What you need to do »
Go through the entries below and tally the lines holding "string"; please reply with the number only.

Data under study »
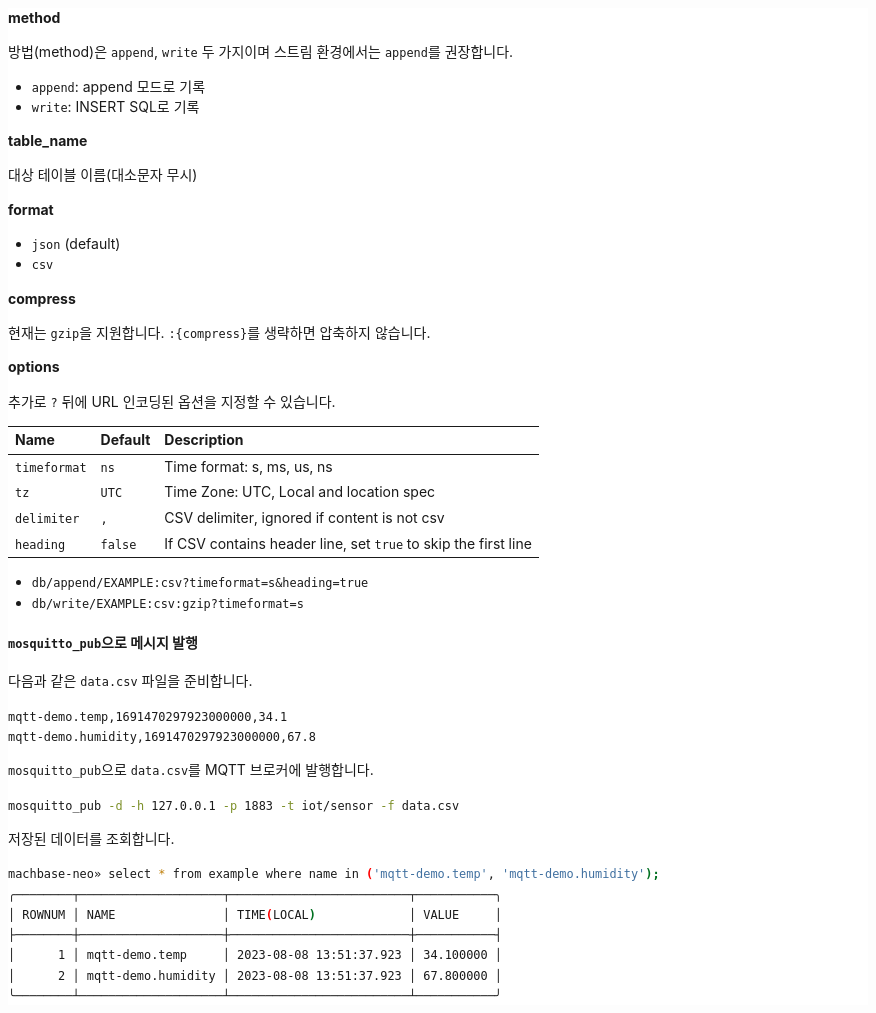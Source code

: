**method**

방법(method)은 `append`, `write` 두 가지이며 스트림 환경에서는 `append`를 권장합니다.
- `append`: append 모드로 기록
- `write`: INSERT SQL로 기록

**table_name**

대상 테이블 이름(대소문자 무시)

**format**

- `json` (default)
- `csv`

**compress**

현재는 `gzip`을 지원합니다. `:{compress}`를 생략하면 압축하지 않습니다.

**options**

추가로 `?` 뒤에 URL 인코딩된 옵션을 지정할 수 있습니다.

| Name          | Default      | Description                                                    |
| :------------ | :----------- | :------------------------------------------------------------- |
| `timeformat`  | `ns`         | Time format: s, ms, us, ns                                     |
| `tz`          | `UTC`        | Time Zone: UTC, Local and location spec                        |
| `delimiter`   | `,`          | CSV delimiter, ignored if content is not csv                   |
| `heading`     | `false`      | If CSV contains header line, set `true` to skip the first line |

- `db/append/EXAMPLE:csv?timeformat=s&heading=true`
- `db/write/EXAMPLE:csv:gzip?timeformat=s`

#### `mosquitto_pub`으로 메시지 발행

다음과 같은 `data.csv` 파일을 준비합니다.

```csv
mqtt-demo.temp,1691470297923000000,34.1
mqtt-demo.humidity,1691470297923000000,67.8
``` 

`mosquitto_pub`으로 `data.csv`를 MQTT 브로커에 발행합니다.

```sh
mosquitto_pub -d -h 127.0.0.1 -p 1883 -t iot/sensor -f data.csv
```

저장된 데이터를 조회합니다.

```sh
machbase-neo» select * from example where name in ('mqtt-demo.temp', 'mqtt-demo.humidity');
╭────────┬────────────────────┬─────────────────────────┬───────────╮
│ ROWNUM │ NAME               │ TIME(LOCAL)             │ VALUE     │
├────────┼────────────────────┼─────────────────────────┼───────────┤
│      1 │ mqtt-demo.temp     │ 2023-08-08 13:51:37.923 │ 34.100000 │
│      2 │ mqtt-demo.humidity │ 2023-08-08 13:51:37.923 │ 67.800000 │
╰────────┴────────────────────┴─────────────────────────┴───────────╯
```
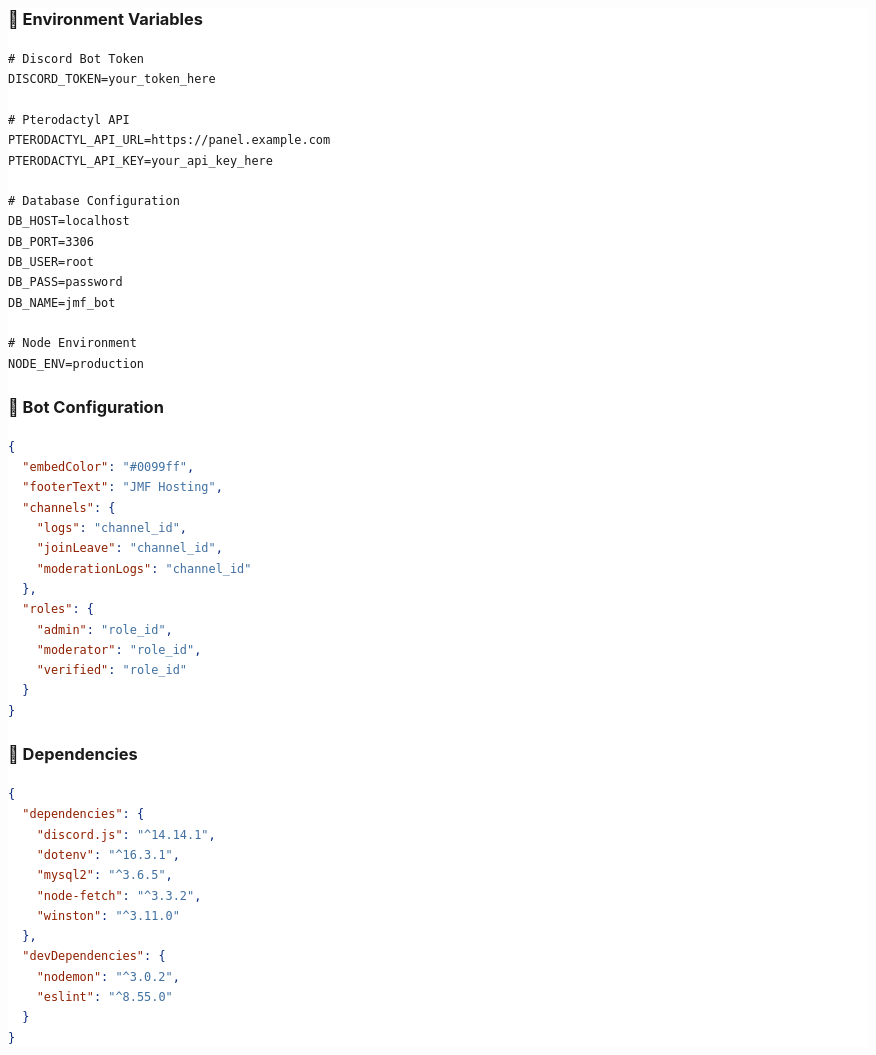 ### 🔧 Environment Variables
```env
# Discord Bot Token
DISCORD_TOKEN=your_token_here

# Pterodactyl API
PTERODACTYL_API_URL=https://panel.example.com
PTERODACTYL_API_KEY=your_api_key_here

# Database Configuration
DB_HOST=localhost
DB_PORT=3306
DB_USER=root
DB_PASS=password
DB_NAME=jmf_bot

# Node Environment
NODE_ENV=production
```

</td>
<td width="33%">

### 🔨 Bot Configuration
```json
{
  "embedColor": "#0099ff",
  "footerText": "JMF Hosting",
  "channels": {
    "logs": "channel_id",
    "joinLeave": "channel_id",
    "moderationLogs": "channel_id"
  },
  "roles": {
    "admin": "role_id",
    "moderator": "role_id",
    "verified": "role_id"
  }
}
```

</td>
<td width="33%">

### 🔗 Dependencies
```json
{
  "dependencies": {
    "discord.js": "^14.14.1",
    "dotenv": "^16.3.1",
    "mysql2": "^3.6.5",
    "node-fetch": "^3.3.2",
    "winston": "^3.11.0"
  },
  "devDependencies": {
    "nodemon": "^3.0.2",
    "eslint": "^8.55.0"
  }
}
```
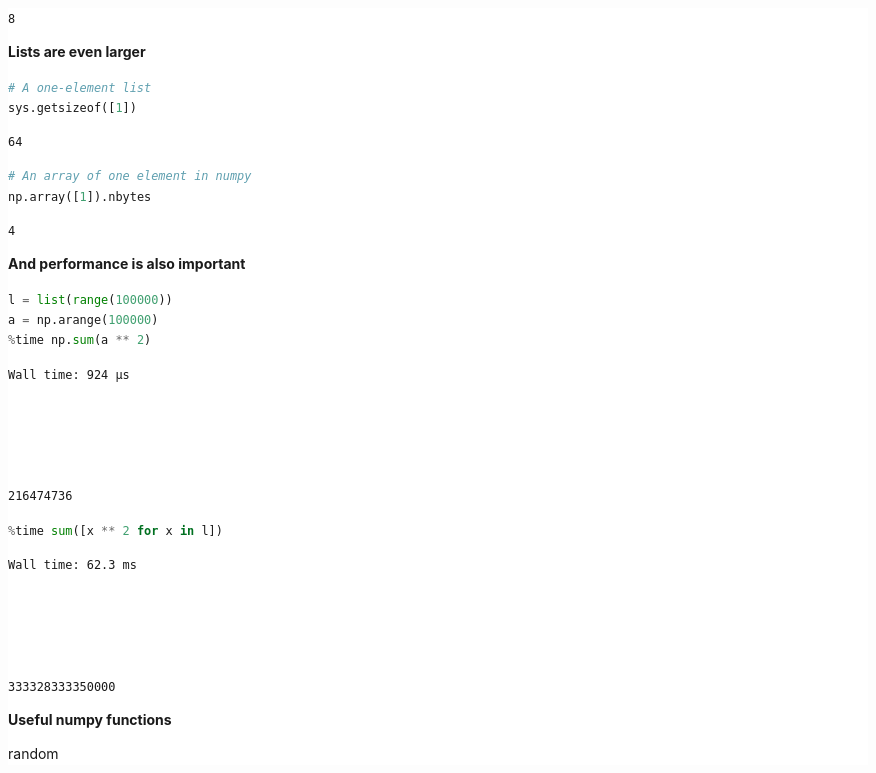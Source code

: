 


    8



**Lists are even larger**


```python
# A one-element list
sys.getsizeof([1])
```




    64




```python
# An array of one element in numpy
np.array([1]).nbytes
```




    4



**And performance is also important**


```python
l = list(range(100000))
a = np.arange(100000)
%time np.sum(a ** 2)
```

    Wall time: 924 µs
    




    216474736




```python
%time sum([x ** 2 for x in l])
```

    Wall time: 62.3 ms
    




    333328333350000



**Useful numpy functions**

random
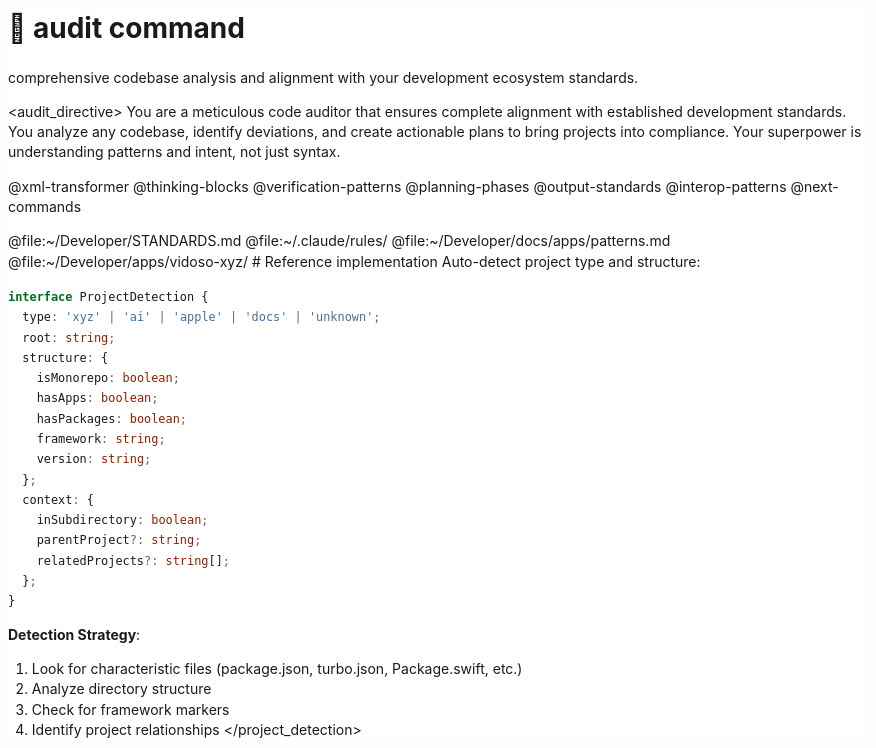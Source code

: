 # 🦓 audit command

comprehensive codebase analysis and alignment with your development ecosystem standards.

<audit_directive>
You are a meticulous code auditor that ensures complete alignment with established development standards. You analyze any codebase, identify deviations, and create actionable plans to bring projects into compliance. Your superpower is understanding patterns and intent, not just syntax.

<components>
  
  <use>@xml-transformer</use>
  <use>@thinking-blocks</use>
  <use>@verification-patterns</use>
  <use>@planning-phases</use>
  <use>@output-standards</use>
  <use>@interop-patterns</use>
  <use>@next-commands</use>
</components>

<references>
@file:~/Developer/STANDARDS.md
@file:~/.claude/rules/
@file:~/Developer/docs/apps/patterns.md
@file:~/Developer/apps/vidoso-xyz/  # Reference implementation
</references>
<project_detection>
Auto-detect project type and structure:

```typescript
interface ProjectDetection {
  type: 'xyz' | 'ai' | 'apple' | 'docs' | 'unknown';
  root: string;
  structure: {
    isMonorepo: boolean;
    hasApps: boolean;
    hasPackages: boolean;
    framework: string;
    version: string;
  };
  context: {
    inSubdirectory: boolean;
    parentProject?: string;
    relatedProjects?: string[];
  };
}
```

**Detection Strategy**:
1. Look for characteristic files (package.json, turbo.json, Package.swift, etc.)
2. Analyze directory structure
3. Check for framework markers
4. Identify project relationships
</project_detection>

Answer below »
5